§ Excerpted data:
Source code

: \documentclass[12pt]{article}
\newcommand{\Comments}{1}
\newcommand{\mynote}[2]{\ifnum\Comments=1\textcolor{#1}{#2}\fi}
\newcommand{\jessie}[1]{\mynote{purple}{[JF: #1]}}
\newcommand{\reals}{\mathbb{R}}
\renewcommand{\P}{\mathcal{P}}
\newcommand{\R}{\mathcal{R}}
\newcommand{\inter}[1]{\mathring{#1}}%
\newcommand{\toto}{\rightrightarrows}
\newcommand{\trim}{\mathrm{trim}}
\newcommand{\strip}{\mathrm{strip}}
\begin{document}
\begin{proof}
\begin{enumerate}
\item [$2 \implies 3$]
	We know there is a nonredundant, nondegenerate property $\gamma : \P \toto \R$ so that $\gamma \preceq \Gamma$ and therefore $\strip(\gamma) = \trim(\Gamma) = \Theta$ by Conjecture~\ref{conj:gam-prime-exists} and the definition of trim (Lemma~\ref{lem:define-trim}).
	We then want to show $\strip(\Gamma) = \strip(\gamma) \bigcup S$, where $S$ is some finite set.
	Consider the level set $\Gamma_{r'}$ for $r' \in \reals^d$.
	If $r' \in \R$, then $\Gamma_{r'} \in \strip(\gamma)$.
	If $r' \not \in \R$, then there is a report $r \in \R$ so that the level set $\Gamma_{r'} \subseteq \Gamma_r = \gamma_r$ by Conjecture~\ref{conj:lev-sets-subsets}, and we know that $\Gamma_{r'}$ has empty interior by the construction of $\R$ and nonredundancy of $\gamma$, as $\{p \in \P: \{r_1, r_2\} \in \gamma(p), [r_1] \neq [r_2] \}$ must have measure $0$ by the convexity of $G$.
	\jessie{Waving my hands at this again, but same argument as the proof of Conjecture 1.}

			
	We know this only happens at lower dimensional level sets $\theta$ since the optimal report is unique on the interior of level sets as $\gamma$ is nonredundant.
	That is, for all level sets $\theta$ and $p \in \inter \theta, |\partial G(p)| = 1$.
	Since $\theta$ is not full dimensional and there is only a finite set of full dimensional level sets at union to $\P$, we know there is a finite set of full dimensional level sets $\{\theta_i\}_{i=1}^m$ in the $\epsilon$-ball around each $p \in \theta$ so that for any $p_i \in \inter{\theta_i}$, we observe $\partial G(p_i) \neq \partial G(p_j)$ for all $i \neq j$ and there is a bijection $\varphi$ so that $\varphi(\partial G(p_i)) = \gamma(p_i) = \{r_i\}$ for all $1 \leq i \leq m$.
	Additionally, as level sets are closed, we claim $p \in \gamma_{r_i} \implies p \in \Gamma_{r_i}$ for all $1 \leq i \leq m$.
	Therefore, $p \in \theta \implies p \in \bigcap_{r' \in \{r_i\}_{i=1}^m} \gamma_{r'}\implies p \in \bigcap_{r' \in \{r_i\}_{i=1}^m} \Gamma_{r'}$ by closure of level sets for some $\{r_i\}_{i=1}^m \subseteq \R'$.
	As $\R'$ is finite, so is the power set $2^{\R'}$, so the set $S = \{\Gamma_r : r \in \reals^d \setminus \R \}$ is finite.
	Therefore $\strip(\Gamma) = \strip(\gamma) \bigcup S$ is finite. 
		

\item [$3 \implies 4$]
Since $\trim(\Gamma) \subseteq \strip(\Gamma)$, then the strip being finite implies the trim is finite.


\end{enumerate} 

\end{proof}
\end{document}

§ Exercise brief: Nothing in the records may change; output all of them exactly.

§ Solution to this problem:
Source code

: \documentclass[12pt]{article}
\newcommand{\Comments}{1}
\newcommand{\mynote}[2]{\ifnum\Comments=1\textcolor{#1}{#2}\fi}
\newcommand{\jessie}[1]{\mynote{purple}{[JF: #1]}}
\newcommand{\reals}{\mathbb{R}}
\renewcommand{\P}{\mathcal{P}}
\newcommand{\R}{\mathcal{R}}
\newcommand{\inter}[1]{\mathring{#1}}%
\newcommand{\toto}{\rightrightarrows}
\newcommand{\trim}{\mathrm{trim}}
\newcommand{\strip}{\mathrm{strip}}
\begin{document}
\begin{proof}
\begin{enumerate}
\item [$2 \implies 3$]
	We know there is a nonredundant, nondegenerate property $\gamma : \P \toto \R$ so that $\gamma \preceq \Gamma$ and therefore $\strip(\gamma) = \trim(\Gamma) = \Theta$ by Conjecture~\ref{conj:gam-prime-exists} and the definition of trim (Lemma~\ref{lem:define-trim}).
	We then want to show $\strip(\Gamma) = \strip(\gamma) \bigcup S$, where $S$ is some finite set.
	Consider the level set $\Gamma_{r'}$ for $r' \in \reals^d$.
	If $r' \in \R$, then $\Gamma_{r'} \in \strip(\gamma)$.
	If $r' \not \in \R$, then there is a report $r \in \R$ so that the level set $\Gamma_{r'} \subseteq \Gamma_r = \gamma_r$ by Conjecture~\ref{conj:lev-sets-subsets}, and we know that $\Gamma_{r'}$ has empty interior by the construction of $\R$ and nonredundancy of $\gamma$, as $\{p \in \P: \{r_1, r_2\} \in \gamma(p), [r_1] \neq [r_2] \}$ must have measure $0$ by the convexity of $G$.
	\jessie{Waving my hands at this again, but same argument as the proof of Conjecture 1.}

			
	We know this only happens at lower dimensional level sets $\theta$ since the optimal report is unique on the interior of level sets as $\gamma$ is nonredundant.
	That is, for all level sets $\theta$ and $p \in \inter \theta, |\partial G(p)| = 1$.
	Since $\theta$ is not full dimensional and there is only a finite set of full dimensional level sets at union to $\P$, we know there is a finite set of full dimensional level sets $\{\theta_i\}_{i=1}^m$ in the $\epsilon$-ball around each $p \in \theta$ so that for any $p_i \in \inter{\theta_i}$, we observe $\partial G(p_i) \neq \partial G(p_j)$ for all $i \neq j$ and there is a bijection $\varphi$ so that $\varphi(\partial G(p_i)) = \gamma(p_i) = \{r_i\}$ for all $1 \leq i \leq m$.
	Additionally, as level sets are closed, we claim $p \in \gamma_{r_i} \implies p \in \Gamma_{r_i}$ for all $1 \leq i \leq m$.
	Therefore, $p \in \theta \implies p \in \bigcap_{r' \in \{r_i\}_{i=1}^m} \gamma_{r'}\implies p \in \bigcap_{r' \in \{r_i\}_{i=1}^m} \Gamma_{r'}$ by closure of level sets for some $\{r_i\}_{i=1}^m \subseteq \R'$.
	As $\R'$ is finite, so is the power set $2^{\R'}$, so the set $S = \{\Gamma_r : r \in \reals^d \setminus \R \}$ is finite.
	Therefore $\strip(\Gamma) = \strip(\gamma) \bigcup S$ is finite. 
		

\item [$3 \implies 4$]
Since $\trim(\Gamma) \subseteq \strip(\Gamma)$, then the strip being finite implies the trim is finite.


\end{enumerate} 

\end{proof}
\end{document}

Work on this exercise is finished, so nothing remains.